Required action
Because the listing below is to be kept intact, restate all of it word for word.

Extracted information
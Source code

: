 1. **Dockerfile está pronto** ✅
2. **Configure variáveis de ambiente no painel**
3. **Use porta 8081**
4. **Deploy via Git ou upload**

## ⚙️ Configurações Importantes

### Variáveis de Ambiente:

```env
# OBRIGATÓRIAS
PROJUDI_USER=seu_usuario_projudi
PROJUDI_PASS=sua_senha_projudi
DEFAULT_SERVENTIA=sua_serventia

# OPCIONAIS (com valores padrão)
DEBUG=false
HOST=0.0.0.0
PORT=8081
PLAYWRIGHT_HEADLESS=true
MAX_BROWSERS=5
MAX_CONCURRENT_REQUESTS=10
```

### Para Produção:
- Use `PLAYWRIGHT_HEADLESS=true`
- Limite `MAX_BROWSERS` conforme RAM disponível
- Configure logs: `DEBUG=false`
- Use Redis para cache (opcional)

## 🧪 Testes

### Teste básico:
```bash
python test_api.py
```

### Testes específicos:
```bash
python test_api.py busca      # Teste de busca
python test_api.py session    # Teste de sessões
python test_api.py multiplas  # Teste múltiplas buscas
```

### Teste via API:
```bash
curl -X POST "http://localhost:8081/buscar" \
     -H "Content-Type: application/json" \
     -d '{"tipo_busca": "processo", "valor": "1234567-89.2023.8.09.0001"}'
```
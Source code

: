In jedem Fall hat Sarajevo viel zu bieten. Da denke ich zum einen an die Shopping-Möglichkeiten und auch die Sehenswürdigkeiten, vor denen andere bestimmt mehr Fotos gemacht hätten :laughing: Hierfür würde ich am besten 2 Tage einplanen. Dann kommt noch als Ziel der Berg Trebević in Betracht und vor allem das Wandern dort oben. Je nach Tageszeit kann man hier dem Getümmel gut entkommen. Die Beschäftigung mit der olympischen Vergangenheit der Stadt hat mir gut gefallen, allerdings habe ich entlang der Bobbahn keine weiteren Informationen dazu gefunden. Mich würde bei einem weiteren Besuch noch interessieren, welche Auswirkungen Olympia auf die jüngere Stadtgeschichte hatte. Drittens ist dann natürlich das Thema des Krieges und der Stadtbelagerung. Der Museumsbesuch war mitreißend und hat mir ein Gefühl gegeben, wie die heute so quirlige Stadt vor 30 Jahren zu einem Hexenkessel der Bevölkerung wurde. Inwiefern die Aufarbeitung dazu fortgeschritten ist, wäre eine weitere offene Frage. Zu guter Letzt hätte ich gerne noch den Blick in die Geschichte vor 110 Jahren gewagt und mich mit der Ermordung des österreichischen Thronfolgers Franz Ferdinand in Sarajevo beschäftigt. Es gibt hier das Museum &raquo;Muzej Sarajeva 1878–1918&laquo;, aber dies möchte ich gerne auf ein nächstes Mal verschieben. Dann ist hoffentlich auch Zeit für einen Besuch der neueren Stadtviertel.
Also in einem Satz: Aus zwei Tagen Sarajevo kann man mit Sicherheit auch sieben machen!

Reply
Source code

: 1. **Dockerfile está pronto** ✅
2. **Configure variáveis de ambiente no painel**
3. **Use porta 8081**
4. **Deploy via Git ou upload**

## ⚙️ Configurações Importantes

### Variáveis de Ambiente:

```env
# OBRIGATÓRIAS
PROJUDI_USER=seu_usuario_projudi
PROJUDI_PASS=sua_senha_projudi
DEFAULT_SERVENTIA=sua_serventia

# OPCIONAIS (com valores padrão)
DEBUG=false
HOST=0.0.0.0
PORT=8081
PLAYWRIGHT_HEADLESS=true
MAX_BROWSERS=5
MAX_CONCURRENT_REQUESTS=10
```

### Para Produção:
- Use `PLAYWRIGHT_HEADLESS=true`
- Limite `MAX_BROWSERS` conforme RAM disponível
- Configure logs: `DEBUG=false`
- Use Redis para cache (opcional)

## 🧪 Testes

### Teste básico:
```bash
python test_api.py
```

### Testes específicos:
```bash
python test_api.py busca      # Teste de busca
python test_api.py session    # Teste de sessões
python test_api.py multiplas  # Teste múltiplas buscas
```

### Teste via API:
```bash
curl -X POST "http://localhost:8081/buscar" \
     -H "Content-Type: application/json" \
     -d '{"tipo_busca": "processo", "valor": "1234567-89.2023.8.09.0001"}'
```
Source code

:In jedem Fall hat Sarajevo viel zu bieten. Da denke ich zum einen an die Shopping-Möglichkeiten und auch die Sehenswürdigkeiten, vor denen andere bestimmt mehr Fotos gemacht hätten :laughing: Hierfür würde ich am besten 2 Tage einplanen. Dann kommt noch als Ziel der Berg Trebević in Betracht und vor allem das Wandern dort oben. Je nach Tageszeit kann man hier dem Getümmel gut entkommen. Die Beschäftigung mit der olympischen Vergangenheit der Stadt hat mir gut gefallen, allerdings habe ich entlang der Bobbahn keine weiteren Informationen dazu gefunden. Mich würde bei einem weiteren Besuch noch interessieren, welche Auswirkungen Olympia auf die jüngere Stadtgeschichte hatte. Drittens ist dann natürlich das Thema des Krieges und der Stadtbelagerung. Der Museumsbesuch war mitreißend und hat mir ein Gefühl gegeben, wie die heute so quirlige Stadt vor 30 Jahren zu einem Hexenkessel der Bevölkerung wurde. Inwiefern die Aufarbeitung dazu fortgeschritten ist, wäre eine weitere offene Frage. Zu guter Letzt hätte ich gerne noch den Blick in die Geschichte vor 110 Jahren gewagt und mich mit der Ermordung des österreichischen Thronfolgers Franz Ferdinand in Sarajevo beschäftigt. Es gibt hier das Museum &raquo;Muzej Sarajeva 1878–1918&laquo;, aber dies möchte ich gerne auf ein nächstes Mal verschieben. Dann ist hoffentlich auch Zeit für einen Besuch der neueren Stadtviertel.
Also in einem Satz: Aus zwei Tagen Sarajevo kann man mit Sicherheit auch sieben machen!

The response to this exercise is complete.